Can development programs and reforms reduce violence and decrease support for armed groups? This research will analyze the impact of three different interventions on violence: land reforms that bolster the rights and land holdings of low-income sharecroppers, a group associated with insurrection; guarantees up to 100 days of individual wage labor for each rural household; and mandated political representation for disadvantaged minorities in village councils. Research will utilize archival and survey-based data -- varying over space and time to measure the effect these programs have on violence and civilian support for governments. The researchers have collected micro-level data both online and in government offices. This project will fund the completion of a stratified random sample survey of approximately 1,500 households across 150 village clusters. By combining measurements of armed group behavior as reported in newspapers with other data collected, this research will determine whether development initiatives affect conflict outcomes.
This project will test theories related to how short-term economic incentives affect violent conflict, how long-term economic inequality shapes violence, and how political discrimination impacts the dynamics of civil war. Studying the impact of these large development programs is crucial to improving the livelihoods of the most vulnerable populations, and potentially, finding non-military strategies to ameliorating civil war.

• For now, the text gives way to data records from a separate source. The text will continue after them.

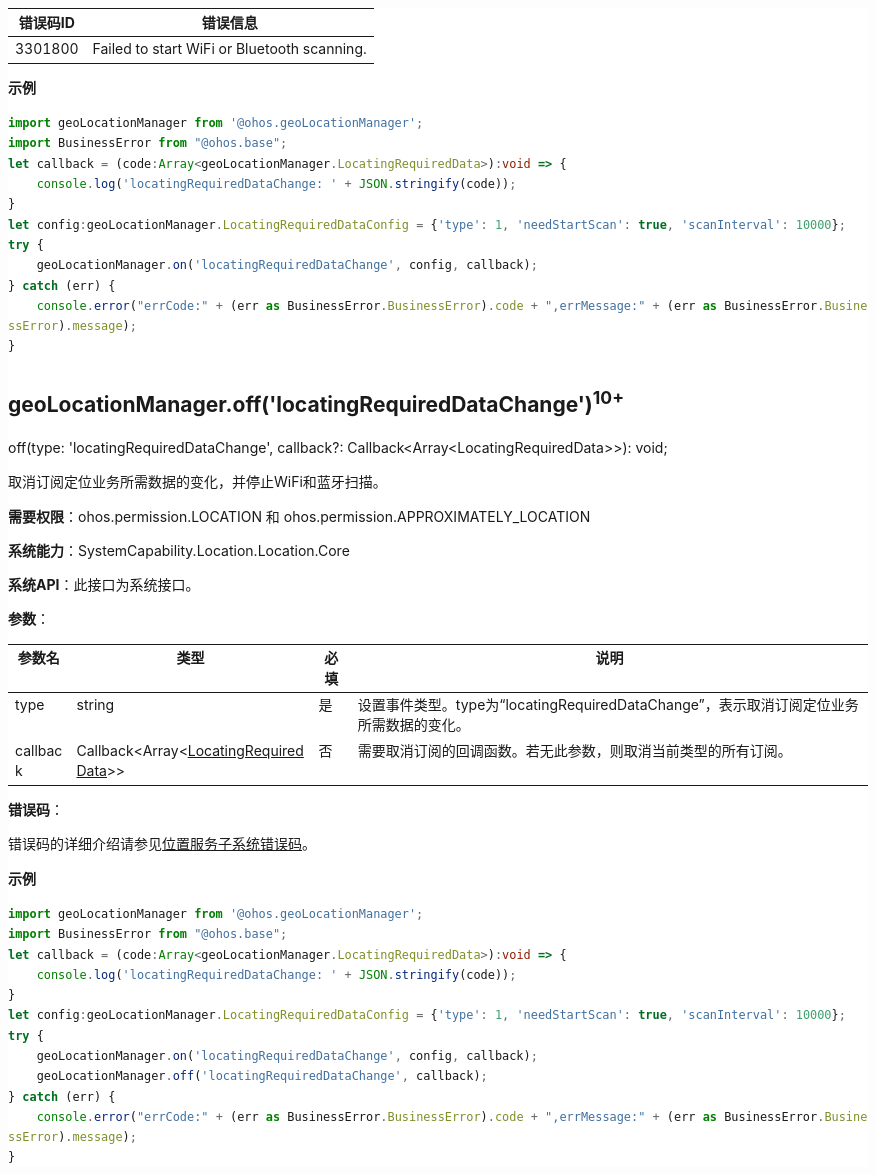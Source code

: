 | 错误码ID | 错误信息 |
| -------- | ---------------------------------------- |
|3301800 | Failed to start WiFi or Bluetooth scanning.                            |

**示例**

  ```ts
  import geoLocationManager from '@ohos.geoLocationManager';
  import BusinessError from "@ohos.base";
  let callback = (code:Array<geoLocationManager.LocatingRequiredData>):void => {
      console.log('locatingRequiredDataChange: ' + JSON.stringify(code));
  }
  let config:geoLocationManager.LocatingRequiredDataConfig = {'type': 1, 'needStartScan': true, 'scanInterval': 10000};
  try {
      geoLocationManager.on('locatingRequiredDataChange', config, callback);
  } catch (err) {
      console.error("errCode:" + (err as BusinessError.BusinessError).code + ",errMessage:" + (err as BusinessError.BusinessError).message);
  }
  ```


## geoLocationManager.off('locatingRequiredDataChange')<sup>10+</sup>

off(type: 'locatingRequiredDataChange', callback?: Callback&lt;Array&lt;LocatingRequiredData&gt;&gt;): void;

取消订阅定位业务所需数据的变化，并停止WiFi和蓝牙扫描。

**需要权限**：ohos.permission.LOCATION 和 ohos.permission.APPROXIMATELY_LOCATION

**系统能力**：SystemCapability.Location.Location.Core

**系统API**：此接口为系统接口。

**参数**：

  | 参数名 | 类型 | 必填 | 说明 |
  | -------- | -------- | -------- | -------- |
  | type | string | 是 | 设置事件类型。type为“locatingRequiredDataChange”，表示取消订阅定位业务所需数据的变化。 |
  | callback | Callback&lt;Array&lt;[LocatingRequiredData](#locatingrequireddata10)&gt;&gt; | 否 | 需要取消订阅的回调函数。若无此参数，则取消当前类型的所有订阅。 |

**错误码**：

错误码的详细介绍请参见[位置服务子系统错误码](../errorcodes/errorcode-geoLocationManager.md)。

**示例**

  ```ts
  import geoLocationManager from '@ohos.geoLocationManager';
  import BusinessError from "@ohos.base";
  let callback = (code:Array<geoLocationManager.LocatingRequiredData>):void => {
      console.log('locatingRequiredDataChange: ' + JSON.stringify(code));
  }
  let config:geoLocationManager.LocatingRequiredDataConfig = {'type': 1, 'needStartScan': true, 'scanInterval': 10000};
  try {
      geoLocationManager.on('locatingRequiredDataChange', config, callback);
      geoLocationManager.off('locatingRequiredDataChange', callback);
  } catch (err) {
      console.error("errCode:" + (err as BusinessError.BusinessError).code + ",errMessage:" + (err as BusinessError.BusinessError).message);
  }
  ```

Under what conditions does guaranteeing minority political representation reduce violence? In this project I assessed how systematic political incorporation of individuals from India’s Scheduled Tribes into the village political system in Jharkhand, India affected patterns of political violence. Scheduled Tribes are individuals with the lowest economic security and least political inclusion in the country. To address this question I conducted an original household survey in Jharkhand, India with more than 1,600 individuals. To measure the impact of electoral quotas for local government chair-positions for individuals from ST communities I compared local government councils where leadership positions were reserved for STs with those councils that were not. I find that reserving local councils for ST leaders reduces political violence in the two-year period after village elections were held (2011-2012). Specifically, individuals living in reserved regions of Northern Jharkhand are 39-44% less likely to report Maoist-related violence than those in unreserved areas. This differential reduction in violence is driven by a change in the behavior of Maoist armed groups who seek to gain the support and resources of the newly elected ST leaders. These results are some of the first to measure the effects and pathways by which minority representation may reduce political violence. These findings provide several implications for existing literature on ethnic inclusion and literature on development and institution-building policies in conflict zones. These results suggest that scholars and policymakers should carefully consider incentives of armed groups when studying or extending institutions and other large-scale development works to conflict areas. Recent research on development and institution building in conflict areas argues that successful state implementation of local electoral institutions or community driven development will ‘win the hearts and minds’ and thereby wean civilians from reliance on or support towards armed groups. By contrast I find in Jharkhand that short-term changes in political conflict not driven by changes in the attitudes or behavior of civilians by way of government policies but rather change in the behavior armed groups themselves.